Stewart Stremler wrote:
And as for comments, well, great comments are hard, and good comments
require effort; but writing a bunch of crappy comments and dropping in
a bunch of templates merely improve the metric (comments::code) without
adding value doesn't help.
Yeah, Smalltalk folks in general tend to frown on comments. They see it
as a sign that a method is complex. Complexity is sometimes warranted
(in which case comments are insisted upon, rather than frowned upon),
but most often not. The preferred approach is to have short methods with
descriptive names (this is helped tremendously by the way Smalltalk
method names work when you have multiple parameters).
So when the XP guys rapsodize about how they can go twice as fast and have
half the defects and they don't need to leave behind no stinkin'
deliverables, I get a knot in my stomach and wonder what makes them so
different from all the other bags of magic beans I've seen before.
Is that so bad of me?
No, but...
I think you're listening to guys who claim to be advocating XP, but who
haven't bothered to read any of the XP books.

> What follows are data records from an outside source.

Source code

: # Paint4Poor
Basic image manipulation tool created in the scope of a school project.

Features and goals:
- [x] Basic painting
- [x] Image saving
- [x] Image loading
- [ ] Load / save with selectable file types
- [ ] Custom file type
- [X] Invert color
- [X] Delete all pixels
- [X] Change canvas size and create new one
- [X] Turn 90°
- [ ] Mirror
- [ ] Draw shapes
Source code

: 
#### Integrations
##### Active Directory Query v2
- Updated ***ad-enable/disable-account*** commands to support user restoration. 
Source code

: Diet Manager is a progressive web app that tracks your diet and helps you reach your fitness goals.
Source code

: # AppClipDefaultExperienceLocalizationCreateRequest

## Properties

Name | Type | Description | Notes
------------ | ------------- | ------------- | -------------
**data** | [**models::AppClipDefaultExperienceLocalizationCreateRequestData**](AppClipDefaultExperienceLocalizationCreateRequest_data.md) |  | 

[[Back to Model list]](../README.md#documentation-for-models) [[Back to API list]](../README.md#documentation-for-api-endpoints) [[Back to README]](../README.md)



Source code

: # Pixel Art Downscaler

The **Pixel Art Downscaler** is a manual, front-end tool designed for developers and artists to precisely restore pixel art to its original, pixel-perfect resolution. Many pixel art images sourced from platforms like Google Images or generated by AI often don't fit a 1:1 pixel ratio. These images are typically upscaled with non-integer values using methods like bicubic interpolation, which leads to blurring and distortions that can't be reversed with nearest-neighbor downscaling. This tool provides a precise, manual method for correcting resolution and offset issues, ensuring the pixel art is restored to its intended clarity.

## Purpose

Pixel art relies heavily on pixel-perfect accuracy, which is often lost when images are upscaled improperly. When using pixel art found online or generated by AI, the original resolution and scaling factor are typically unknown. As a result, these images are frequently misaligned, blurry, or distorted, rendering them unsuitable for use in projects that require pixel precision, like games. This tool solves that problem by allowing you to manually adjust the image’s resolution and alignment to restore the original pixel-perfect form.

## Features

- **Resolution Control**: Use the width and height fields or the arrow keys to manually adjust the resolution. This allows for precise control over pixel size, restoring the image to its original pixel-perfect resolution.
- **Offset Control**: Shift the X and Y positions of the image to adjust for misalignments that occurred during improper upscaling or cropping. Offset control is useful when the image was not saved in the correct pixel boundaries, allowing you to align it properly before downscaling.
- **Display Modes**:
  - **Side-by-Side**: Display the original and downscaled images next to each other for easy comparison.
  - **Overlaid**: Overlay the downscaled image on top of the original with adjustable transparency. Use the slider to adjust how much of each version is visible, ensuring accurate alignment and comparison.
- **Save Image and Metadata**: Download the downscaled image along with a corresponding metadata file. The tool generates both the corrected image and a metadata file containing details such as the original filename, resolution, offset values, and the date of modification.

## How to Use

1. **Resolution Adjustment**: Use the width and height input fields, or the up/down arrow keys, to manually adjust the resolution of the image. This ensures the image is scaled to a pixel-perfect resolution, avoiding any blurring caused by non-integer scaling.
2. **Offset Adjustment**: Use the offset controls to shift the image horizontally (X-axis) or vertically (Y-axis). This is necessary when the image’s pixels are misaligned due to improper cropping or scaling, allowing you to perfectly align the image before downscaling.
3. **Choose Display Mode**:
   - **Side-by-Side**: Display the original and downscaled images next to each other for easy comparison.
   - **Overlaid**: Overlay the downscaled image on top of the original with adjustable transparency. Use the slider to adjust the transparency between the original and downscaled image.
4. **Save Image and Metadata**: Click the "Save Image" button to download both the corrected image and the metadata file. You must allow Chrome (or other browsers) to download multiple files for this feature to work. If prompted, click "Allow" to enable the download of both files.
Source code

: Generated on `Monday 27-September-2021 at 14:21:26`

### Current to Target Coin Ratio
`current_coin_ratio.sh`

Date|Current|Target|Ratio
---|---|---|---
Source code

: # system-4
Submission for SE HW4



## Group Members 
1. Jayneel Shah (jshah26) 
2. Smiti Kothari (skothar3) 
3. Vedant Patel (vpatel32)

XP leaves behind a lot of
artifacts -- story cards, task cards, test suites, etc. -- and, presumably,
working code. These make for nice deliverables (with a little polish,
perhaps).
Don't forget documentation. People think that XP says not to do
documentation, but it doesn't. It says to push off writing any
documentation until it's going to be used or the end of the project,
whichever comes first. The idea behind this is that the projects, the
code, etc. change over time and you end up with all this "documentation"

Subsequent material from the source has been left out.